_Recorded information_:
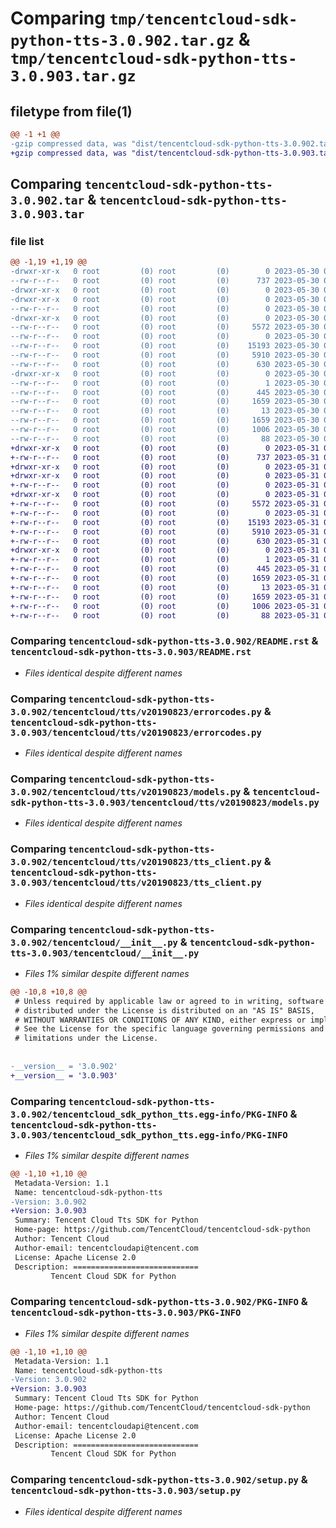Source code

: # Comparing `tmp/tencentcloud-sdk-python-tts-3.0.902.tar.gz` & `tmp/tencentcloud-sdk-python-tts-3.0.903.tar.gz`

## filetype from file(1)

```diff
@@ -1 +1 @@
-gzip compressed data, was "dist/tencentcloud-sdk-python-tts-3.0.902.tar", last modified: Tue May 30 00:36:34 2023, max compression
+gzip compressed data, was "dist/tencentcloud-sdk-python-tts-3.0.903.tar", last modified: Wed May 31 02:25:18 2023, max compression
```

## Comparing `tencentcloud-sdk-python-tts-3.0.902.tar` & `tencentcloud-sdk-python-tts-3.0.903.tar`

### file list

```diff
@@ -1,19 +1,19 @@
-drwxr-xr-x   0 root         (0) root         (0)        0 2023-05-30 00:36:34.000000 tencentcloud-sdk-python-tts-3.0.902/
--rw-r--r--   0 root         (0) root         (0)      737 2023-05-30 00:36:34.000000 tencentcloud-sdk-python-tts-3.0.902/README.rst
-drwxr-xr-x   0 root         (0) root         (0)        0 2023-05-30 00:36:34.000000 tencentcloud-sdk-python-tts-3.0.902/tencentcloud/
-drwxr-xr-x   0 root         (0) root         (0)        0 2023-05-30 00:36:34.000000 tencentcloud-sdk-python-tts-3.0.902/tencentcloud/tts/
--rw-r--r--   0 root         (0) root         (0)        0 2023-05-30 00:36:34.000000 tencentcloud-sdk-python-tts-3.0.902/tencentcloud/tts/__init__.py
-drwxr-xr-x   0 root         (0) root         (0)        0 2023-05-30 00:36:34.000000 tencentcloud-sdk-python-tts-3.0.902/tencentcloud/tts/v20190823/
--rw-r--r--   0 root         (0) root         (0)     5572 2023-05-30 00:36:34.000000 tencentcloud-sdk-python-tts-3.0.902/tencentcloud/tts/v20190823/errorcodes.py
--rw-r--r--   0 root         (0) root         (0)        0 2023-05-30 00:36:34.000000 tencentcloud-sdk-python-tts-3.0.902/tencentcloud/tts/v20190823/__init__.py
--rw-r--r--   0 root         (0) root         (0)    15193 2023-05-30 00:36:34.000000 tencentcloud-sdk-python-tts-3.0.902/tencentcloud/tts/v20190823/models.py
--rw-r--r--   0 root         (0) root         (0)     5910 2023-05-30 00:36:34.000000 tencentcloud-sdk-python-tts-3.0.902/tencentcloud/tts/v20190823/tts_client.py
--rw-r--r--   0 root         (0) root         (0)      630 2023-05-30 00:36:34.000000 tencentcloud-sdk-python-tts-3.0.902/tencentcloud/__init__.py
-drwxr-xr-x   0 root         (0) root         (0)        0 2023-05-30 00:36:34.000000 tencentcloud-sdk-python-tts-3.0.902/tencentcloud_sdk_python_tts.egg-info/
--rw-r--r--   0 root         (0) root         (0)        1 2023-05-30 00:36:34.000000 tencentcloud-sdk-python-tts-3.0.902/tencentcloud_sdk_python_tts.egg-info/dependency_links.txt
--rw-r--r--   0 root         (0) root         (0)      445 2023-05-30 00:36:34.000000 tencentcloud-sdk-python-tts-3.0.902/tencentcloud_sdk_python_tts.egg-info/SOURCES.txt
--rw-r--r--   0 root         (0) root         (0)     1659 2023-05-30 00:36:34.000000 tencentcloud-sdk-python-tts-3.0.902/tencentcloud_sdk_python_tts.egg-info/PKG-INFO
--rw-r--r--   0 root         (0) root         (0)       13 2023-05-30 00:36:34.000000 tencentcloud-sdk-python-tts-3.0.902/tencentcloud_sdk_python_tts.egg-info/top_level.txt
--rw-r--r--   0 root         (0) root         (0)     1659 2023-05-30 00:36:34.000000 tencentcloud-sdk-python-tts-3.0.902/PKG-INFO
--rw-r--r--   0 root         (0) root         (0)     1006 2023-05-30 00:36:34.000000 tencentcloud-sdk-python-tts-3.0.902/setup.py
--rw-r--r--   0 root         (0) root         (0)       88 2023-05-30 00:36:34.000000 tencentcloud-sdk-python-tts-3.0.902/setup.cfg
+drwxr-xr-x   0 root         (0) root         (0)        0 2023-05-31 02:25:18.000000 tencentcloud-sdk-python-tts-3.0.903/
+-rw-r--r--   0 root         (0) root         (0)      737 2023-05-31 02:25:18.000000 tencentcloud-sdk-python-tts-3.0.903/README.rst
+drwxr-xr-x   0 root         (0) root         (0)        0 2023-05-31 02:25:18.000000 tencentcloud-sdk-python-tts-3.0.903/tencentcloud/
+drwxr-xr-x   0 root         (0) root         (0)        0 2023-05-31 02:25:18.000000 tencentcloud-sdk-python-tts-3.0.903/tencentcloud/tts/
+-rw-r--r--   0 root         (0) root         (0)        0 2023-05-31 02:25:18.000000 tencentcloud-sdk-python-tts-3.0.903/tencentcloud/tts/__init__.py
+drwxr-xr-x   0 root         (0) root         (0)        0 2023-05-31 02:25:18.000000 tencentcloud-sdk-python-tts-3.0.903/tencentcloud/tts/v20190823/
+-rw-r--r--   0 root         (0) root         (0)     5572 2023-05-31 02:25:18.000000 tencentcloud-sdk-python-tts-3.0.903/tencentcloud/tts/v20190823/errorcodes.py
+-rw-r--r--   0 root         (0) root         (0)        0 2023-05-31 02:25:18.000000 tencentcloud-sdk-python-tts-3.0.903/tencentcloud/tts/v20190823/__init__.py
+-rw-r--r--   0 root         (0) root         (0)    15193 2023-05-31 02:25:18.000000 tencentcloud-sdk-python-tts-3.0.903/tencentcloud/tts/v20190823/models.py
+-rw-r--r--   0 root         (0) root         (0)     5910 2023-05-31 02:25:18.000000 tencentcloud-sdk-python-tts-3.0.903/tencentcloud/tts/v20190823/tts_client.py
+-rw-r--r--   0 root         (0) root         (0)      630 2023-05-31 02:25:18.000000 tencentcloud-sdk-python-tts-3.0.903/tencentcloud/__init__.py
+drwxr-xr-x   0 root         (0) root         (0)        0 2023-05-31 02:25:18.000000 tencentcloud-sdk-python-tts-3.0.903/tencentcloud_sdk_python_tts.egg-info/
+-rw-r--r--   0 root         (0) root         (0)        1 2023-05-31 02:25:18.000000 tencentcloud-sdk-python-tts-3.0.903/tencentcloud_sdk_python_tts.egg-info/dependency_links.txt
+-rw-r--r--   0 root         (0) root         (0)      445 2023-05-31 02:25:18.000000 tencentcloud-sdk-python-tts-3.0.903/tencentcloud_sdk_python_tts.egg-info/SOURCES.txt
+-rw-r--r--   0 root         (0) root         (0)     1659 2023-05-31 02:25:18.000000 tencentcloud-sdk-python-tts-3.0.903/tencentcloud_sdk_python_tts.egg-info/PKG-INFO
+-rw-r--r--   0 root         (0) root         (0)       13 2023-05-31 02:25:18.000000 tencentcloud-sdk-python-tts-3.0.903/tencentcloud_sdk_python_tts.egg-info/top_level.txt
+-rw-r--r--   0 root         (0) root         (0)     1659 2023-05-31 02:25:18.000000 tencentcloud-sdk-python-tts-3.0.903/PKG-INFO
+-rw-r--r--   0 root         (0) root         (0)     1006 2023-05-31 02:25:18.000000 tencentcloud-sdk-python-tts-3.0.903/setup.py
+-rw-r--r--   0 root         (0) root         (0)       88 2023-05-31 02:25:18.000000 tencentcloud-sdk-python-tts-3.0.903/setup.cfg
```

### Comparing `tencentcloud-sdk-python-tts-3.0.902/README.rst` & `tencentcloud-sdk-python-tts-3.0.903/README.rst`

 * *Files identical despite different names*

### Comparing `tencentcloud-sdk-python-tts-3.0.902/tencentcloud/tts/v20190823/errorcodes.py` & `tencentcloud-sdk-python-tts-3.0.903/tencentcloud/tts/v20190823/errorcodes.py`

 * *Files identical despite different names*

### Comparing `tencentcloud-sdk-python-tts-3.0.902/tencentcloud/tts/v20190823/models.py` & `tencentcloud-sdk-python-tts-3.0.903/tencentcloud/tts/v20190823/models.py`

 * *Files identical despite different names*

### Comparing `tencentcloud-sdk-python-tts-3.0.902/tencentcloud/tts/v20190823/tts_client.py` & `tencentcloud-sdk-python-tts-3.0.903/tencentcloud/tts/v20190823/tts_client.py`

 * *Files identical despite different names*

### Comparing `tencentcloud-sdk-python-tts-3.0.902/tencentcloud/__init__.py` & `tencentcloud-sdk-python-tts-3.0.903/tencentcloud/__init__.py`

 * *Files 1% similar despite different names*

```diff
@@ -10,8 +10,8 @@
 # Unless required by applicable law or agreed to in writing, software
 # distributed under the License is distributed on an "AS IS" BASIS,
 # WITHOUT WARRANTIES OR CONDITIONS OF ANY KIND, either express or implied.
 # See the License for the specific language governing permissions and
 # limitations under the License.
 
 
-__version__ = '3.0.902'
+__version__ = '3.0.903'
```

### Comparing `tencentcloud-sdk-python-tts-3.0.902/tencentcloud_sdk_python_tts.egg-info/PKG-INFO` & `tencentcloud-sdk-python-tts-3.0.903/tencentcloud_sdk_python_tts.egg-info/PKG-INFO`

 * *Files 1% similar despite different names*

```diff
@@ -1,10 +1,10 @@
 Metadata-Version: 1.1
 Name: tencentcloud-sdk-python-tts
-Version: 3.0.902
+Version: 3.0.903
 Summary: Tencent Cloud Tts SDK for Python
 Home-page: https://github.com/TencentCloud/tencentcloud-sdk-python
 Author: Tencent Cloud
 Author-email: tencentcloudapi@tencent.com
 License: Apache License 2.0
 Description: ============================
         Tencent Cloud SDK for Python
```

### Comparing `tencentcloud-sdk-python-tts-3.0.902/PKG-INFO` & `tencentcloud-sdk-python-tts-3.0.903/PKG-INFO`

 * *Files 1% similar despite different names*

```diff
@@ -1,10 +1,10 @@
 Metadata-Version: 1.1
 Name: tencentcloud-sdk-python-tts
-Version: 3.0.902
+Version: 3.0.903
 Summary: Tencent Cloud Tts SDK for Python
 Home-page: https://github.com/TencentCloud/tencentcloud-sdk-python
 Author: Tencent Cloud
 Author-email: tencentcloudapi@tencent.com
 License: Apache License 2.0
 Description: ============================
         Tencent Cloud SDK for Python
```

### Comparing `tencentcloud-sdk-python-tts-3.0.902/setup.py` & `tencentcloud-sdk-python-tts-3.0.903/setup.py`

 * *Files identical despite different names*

_Exercise directions_: Your answer must consist of every line in the listing that contains "README".

_Response to the exercise_:
--rw-r--r--   0 root         (0) root         (0)      737 2023-05-30 00:36:34.000000 tencentcloud-sdk-python-tts-3.0.902/README.rst
+-rw-r--r--   0 root         (0) root         (0)      737 2023-05-31 02:25:18.000000 tencentcloud-sdk-python-tts-3.0.903/README.rst
### Comparing `tencentcloud-sdk-python-tts-3.0.902/README.rst` & `tencentcloud-sdk-python-tts-3.0.903/README.rst`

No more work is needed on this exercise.